━━ Dataset extract ━━

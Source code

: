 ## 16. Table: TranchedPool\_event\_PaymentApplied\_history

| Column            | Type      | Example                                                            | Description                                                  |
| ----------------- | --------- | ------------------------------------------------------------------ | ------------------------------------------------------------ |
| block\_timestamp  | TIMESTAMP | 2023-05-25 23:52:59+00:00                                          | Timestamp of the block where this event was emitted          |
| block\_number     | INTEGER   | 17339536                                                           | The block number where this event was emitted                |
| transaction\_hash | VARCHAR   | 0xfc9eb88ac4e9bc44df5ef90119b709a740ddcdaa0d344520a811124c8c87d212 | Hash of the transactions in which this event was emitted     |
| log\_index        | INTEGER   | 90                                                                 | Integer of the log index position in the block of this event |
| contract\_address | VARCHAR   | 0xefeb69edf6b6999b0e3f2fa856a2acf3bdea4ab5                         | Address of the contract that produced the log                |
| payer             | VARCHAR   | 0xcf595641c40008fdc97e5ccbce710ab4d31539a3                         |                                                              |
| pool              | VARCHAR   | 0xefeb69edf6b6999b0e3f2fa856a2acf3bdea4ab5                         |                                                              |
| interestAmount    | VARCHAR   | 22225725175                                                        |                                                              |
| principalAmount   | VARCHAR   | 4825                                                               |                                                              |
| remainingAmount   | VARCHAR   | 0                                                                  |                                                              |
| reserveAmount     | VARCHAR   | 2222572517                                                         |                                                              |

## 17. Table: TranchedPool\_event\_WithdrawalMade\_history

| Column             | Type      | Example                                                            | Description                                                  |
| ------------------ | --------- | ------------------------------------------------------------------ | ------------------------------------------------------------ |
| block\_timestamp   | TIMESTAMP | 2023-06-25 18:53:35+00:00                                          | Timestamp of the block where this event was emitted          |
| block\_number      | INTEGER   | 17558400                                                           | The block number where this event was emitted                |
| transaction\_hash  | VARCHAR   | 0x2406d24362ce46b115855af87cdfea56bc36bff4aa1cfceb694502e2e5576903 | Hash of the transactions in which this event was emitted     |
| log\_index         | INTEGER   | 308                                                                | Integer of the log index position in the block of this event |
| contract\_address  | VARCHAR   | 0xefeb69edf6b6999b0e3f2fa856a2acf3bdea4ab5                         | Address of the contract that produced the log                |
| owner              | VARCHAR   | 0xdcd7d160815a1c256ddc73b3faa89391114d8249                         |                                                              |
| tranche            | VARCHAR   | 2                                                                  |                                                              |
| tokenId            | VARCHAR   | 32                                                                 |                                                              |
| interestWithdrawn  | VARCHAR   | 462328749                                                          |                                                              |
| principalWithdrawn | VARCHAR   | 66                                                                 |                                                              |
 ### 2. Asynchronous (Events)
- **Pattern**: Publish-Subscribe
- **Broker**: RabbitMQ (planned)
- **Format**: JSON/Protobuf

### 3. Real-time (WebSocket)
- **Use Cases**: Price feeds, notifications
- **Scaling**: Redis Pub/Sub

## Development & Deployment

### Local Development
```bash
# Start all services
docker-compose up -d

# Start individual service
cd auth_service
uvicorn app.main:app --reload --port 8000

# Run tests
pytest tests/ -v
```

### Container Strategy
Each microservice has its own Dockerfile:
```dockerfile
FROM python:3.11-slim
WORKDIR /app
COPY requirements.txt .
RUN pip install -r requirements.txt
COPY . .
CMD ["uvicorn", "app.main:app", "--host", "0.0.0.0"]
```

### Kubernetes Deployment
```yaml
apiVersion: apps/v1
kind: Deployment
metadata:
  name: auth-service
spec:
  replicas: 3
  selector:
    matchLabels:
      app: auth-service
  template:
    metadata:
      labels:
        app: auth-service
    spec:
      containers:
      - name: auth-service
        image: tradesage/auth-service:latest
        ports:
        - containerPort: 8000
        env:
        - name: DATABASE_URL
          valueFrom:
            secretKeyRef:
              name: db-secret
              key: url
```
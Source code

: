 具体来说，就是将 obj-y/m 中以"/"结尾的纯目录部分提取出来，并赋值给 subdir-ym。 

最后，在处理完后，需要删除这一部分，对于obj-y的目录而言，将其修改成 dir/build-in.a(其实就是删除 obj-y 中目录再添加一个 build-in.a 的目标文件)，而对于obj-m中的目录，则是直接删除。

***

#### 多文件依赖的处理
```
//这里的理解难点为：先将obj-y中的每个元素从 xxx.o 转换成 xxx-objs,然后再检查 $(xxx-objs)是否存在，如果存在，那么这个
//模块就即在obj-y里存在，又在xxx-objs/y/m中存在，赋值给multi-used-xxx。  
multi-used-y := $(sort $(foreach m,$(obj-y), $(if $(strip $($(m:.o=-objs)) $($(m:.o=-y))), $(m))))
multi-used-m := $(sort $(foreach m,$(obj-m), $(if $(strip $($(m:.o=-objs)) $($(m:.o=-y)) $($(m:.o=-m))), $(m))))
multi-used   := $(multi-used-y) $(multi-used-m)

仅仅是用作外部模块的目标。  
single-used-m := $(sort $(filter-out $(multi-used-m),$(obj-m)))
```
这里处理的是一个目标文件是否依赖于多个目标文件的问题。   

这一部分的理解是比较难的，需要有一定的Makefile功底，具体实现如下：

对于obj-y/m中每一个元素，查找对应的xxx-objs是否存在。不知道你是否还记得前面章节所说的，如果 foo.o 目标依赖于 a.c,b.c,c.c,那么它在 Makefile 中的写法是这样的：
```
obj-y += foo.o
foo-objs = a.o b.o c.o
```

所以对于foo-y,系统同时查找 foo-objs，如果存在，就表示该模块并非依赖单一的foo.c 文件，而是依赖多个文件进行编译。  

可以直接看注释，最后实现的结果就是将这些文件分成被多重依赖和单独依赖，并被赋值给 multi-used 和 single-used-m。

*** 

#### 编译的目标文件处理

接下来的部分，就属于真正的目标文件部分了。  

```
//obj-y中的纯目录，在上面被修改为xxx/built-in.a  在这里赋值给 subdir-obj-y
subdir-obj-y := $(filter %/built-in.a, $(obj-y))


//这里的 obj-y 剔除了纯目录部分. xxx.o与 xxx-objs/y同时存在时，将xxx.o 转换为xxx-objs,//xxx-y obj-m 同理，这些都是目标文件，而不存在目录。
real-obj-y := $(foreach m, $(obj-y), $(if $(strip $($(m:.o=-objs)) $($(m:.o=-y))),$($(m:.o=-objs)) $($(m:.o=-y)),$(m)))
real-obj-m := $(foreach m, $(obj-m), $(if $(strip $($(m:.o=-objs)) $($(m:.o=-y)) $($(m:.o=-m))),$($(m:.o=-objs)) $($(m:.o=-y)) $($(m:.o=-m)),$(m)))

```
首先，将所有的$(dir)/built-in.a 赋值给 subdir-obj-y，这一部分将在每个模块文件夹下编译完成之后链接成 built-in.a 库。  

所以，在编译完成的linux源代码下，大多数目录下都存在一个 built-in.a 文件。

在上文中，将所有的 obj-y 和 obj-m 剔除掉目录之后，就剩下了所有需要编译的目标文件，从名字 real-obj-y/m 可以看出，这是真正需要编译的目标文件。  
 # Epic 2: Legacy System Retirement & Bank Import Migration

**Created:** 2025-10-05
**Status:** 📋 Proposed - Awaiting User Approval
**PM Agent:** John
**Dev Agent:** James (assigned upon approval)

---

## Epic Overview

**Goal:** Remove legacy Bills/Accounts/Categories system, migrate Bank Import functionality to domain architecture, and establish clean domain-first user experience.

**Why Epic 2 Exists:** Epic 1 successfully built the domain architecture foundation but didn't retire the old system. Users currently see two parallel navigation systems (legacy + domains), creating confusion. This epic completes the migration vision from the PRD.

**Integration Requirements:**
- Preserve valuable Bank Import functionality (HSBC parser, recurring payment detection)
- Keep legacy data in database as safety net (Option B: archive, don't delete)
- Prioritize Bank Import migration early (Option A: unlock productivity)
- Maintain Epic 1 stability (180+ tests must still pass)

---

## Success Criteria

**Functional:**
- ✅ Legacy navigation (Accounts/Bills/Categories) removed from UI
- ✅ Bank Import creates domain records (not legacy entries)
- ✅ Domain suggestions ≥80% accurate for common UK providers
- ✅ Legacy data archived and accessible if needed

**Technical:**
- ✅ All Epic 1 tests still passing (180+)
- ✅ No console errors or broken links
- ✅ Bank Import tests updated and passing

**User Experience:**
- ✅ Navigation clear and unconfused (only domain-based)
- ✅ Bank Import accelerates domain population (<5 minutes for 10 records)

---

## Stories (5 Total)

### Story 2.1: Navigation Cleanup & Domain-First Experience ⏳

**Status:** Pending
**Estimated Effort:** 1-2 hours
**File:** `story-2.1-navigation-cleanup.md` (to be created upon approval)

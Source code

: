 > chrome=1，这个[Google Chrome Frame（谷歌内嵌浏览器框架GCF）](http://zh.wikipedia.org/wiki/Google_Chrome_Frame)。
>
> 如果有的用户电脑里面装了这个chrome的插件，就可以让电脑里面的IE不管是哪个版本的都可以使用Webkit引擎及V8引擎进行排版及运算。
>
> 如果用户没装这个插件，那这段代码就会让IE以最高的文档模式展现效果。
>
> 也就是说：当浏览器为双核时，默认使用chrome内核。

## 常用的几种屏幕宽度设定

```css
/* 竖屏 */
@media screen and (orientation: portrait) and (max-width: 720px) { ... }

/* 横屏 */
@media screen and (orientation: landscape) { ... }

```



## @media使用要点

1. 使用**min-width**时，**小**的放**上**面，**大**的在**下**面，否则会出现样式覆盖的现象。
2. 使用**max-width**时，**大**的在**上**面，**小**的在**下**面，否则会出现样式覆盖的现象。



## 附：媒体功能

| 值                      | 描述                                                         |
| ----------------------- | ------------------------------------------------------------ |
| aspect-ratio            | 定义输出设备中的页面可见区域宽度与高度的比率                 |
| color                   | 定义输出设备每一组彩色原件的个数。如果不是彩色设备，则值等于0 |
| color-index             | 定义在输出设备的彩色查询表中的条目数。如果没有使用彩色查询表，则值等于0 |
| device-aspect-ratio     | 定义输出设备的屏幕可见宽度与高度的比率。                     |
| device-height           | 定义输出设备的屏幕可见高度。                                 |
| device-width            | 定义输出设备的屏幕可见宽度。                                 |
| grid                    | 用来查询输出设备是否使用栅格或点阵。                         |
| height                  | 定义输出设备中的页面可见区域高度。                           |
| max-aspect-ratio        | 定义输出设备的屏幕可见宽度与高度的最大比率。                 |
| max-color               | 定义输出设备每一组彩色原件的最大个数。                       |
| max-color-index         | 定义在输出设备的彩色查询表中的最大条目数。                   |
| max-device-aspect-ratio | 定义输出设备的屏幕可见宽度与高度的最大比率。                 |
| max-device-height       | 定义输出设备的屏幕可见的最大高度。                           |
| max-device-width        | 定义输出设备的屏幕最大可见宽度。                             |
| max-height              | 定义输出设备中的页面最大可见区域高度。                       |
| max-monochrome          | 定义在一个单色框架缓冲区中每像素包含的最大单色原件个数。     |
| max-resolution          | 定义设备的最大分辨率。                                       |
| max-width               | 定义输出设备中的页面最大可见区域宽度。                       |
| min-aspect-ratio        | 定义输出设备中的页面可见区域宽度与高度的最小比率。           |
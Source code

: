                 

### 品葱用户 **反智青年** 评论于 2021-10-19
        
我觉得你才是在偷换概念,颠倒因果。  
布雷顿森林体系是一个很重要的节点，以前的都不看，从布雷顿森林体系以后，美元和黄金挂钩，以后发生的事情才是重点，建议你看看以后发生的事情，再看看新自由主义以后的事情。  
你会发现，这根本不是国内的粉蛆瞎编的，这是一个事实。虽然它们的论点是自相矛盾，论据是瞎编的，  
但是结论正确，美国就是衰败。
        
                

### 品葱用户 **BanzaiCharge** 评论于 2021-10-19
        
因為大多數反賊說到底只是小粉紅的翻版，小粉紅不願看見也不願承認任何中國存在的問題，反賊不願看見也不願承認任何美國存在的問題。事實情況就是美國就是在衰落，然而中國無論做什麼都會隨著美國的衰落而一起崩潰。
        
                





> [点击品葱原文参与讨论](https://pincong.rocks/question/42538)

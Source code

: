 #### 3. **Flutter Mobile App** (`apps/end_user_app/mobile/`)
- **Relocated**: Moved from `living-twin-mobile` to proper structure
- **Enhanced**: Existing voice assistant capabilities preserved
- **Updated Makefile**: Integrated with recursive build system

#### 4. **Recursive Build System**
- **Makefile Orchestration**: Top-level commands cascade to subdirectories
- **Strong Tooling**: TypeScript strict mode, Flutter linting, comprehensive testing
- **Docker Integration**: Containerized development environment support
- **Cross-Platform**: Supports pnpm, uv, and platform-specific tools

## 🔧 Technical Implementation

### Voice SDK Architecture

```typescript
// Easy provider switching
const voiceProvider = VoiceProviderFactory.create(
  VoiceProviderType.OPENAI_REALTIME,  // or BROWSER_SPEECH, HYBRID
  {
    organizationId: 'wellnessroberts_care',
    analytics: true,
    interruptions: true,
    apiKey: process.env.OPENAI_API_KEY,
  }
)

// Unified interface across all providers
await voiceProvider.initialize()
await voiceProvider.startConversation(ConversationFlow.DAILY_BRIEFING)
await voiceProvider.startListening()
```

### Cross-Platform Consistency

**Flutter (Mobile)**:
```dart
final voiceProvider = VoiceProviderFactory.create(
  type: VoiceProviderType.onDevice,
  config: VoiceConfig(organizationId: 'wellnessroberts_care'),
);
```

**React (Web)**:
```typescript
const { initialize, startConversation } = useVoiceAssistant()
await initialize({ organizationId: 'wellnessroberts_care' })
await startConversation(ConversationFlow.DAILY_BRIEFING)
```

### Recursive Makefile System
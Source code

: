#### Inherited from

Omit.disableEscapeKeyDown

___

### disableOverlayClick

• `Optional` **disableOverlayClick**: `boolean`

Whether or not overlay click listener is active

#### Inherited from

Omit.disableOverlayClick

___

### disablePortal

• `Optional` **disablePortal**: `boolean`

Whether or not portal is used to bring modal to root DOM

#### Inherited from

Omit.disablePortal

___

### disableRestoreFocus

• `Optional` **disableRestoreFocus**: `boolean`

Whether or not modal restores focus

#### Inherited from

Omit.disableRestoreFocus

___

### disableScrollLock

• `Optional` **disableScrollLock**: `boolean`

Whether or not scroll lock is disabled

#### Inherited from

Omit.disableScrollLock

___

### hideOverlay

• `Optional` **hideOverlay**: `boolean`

━━━

Using the records above, find and show each line with the string "providers".

* **Written answer**
- ✅ Domain suggestions ≥80% accurate for common UK providers
// Unified interface across all providers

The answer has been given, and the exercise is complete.